Richard Brown at 18:03 on 23 June 2004  Report this post
I read this with such enjoyment! It's challenging and witty. More than once it made me laugh. I especially liked the idea of moving 'from being young to nearly dead with no intervening step.' (I'm doing the best I can myself in that pursuit!) The only reservation I have concerns some of the punctuation. For example, the colon in the first sentence could perhaps be replaced by a comma. And the second sentence should, I feel, have either two commas or none. There are some others but I'm sure a good sub-editor would sort these out.
Welcome to the group, Zettel. More please!

Jim Beard at 18:10 on 23 June 2004  Report this post
Hi Zettel and welcome to the Journalism Group.

Down with ageism indeed. Being of the older generation, and having gone to Eric Clapton concerts though not in hospitality boxes, I trust that I can speak on behalf of my generation. I'm not sure that we define ourselves at all these days, least of all by age. I prefer to think that the majority are simply enjoying their lives having jumped through the earlier hoops of child rearing, mortgage paying and all the other things that were thrown at us in our earlier and middle years. Those who are searching for a long lost youth may not be muscling in on their children's youth but simply trying to relive a part of their life that, in reality was not up to much first time round. In hindsight the swinging sixties were not all they were cracked up to be.

There is a feeling that we have been either let down or just unlucky as we move towards retirement with the promised land of disposable income through company pension schemes proving barren.

I agree entirely with your views on the younger people listening to us if we have something relevenat to say and trust that most of us do.

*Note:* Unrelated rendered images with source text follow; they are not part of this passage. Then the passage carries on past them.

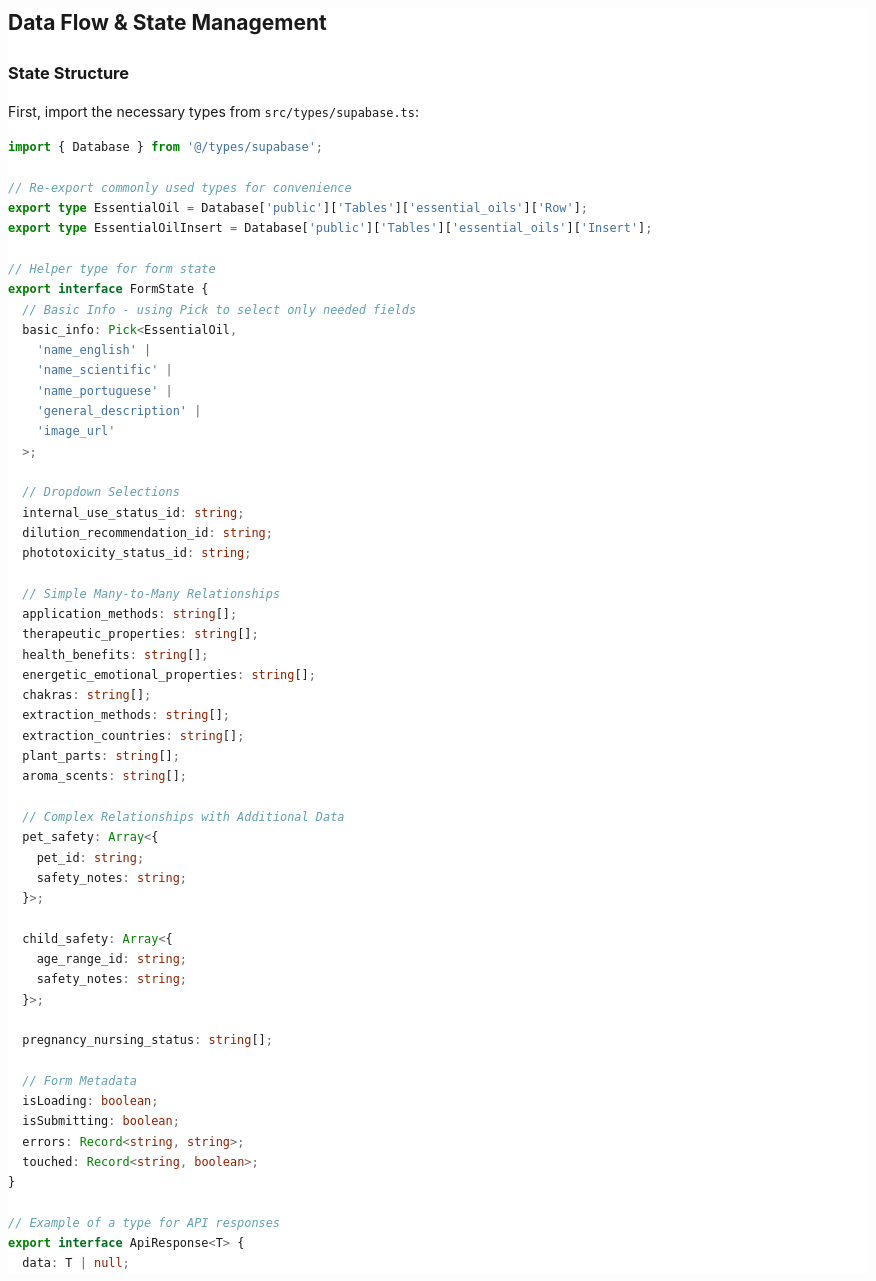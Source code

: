 ## Data Flow & State Management

### State Structure

First, import the necessary types from `src/types/supabase.ts`:

```typescript
import { Database } from '@/types/supabase';

// Re-export commonly used types for convenience
export type EssentialOil = Database['public']['Tables']['essential_oils']['Row'];
export type EssentialOilInsert = Database['public']['Tables']['essential_oils']['Insert'];

// Helper type for form state
export interface FormState {
  // Basic Info - using Pick to select only needed fields
  basic_info: Pick<EssentialOil, 
    'name_english' | 
    'name_scientific' | 
    'name_portuguese' | 
    'general_description' | 
    'image_url'
  >;
  
  // Dropdown Selections
  internal_use_status_id: string;
  dilution_recommendation_id: string;
  phototoxicity_status_id: string;
  
  // Simple Many-to-Many Relationships
  application_methods: string[];
  therapeutic_properties: string[];
  health_benefits: string[];
  energetic_emotional_properties: string[];
  chakras: string[];
  extraction_methods: string[];
  extraction_countries: string[];
  plant_parts: string[];
  aroma_scents: string[];
  
  // Complex Relationships with Additional Data
  pet_safety: Array<{
    pet_id: string;
    safety_notes: string;
  }>;
  
  child_safety: Array<{
    age_range_id: string;
    safety_notes: string;
  }>;
  
  pregnancy_nursing_status: string[];
  
  // Form Metadata
  isLoading: boolean;
  isSubmitting: boolean;
  errors: Record<string, string>;
  touched: Record<string, boolean>;
}

// Example of a type for API responses
export interface ApiResponse<T> {
  data: T | null;
```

For those, hopefully in the minorty, who do refuse to grow old in a dignified way your report should be compulsive reading.

Best regards


James Graham at 20:07 on 24 June 2004  Report this post
As someone who was young in the fifties, the pre-rock, prehistoric age of Dean Martin and Rosemary Clooney, I hugely enjoyed this article. It's full of sharp wit and word-play, but there are serious points too. I think a lot of older people nowadays, especially after retirement, feel more free and more alive than when they were teenagers. I don't really know how universal this is, but people I know in my age group (including myself) have this recollection of a youth that was rather 'held down' - by dominating or possessive parents (affected maybe by war, depression, the insecurity of their own youth), and by extension a greater deference to all kinds of authority. So we feel that recapturing our youth isn't quite the best road to a full life now! Looking forward to your next article - and poems?



Account Closed at 12:35 on 26 June 2004  Report this post
Hi Zettel,
This was great fun! It says Tony Blair in jeans and Mick Jagger, Madonna, Sting RETIRE! We seem to have lost the definition of middle aged, passing it upwards till it reaches retirement age.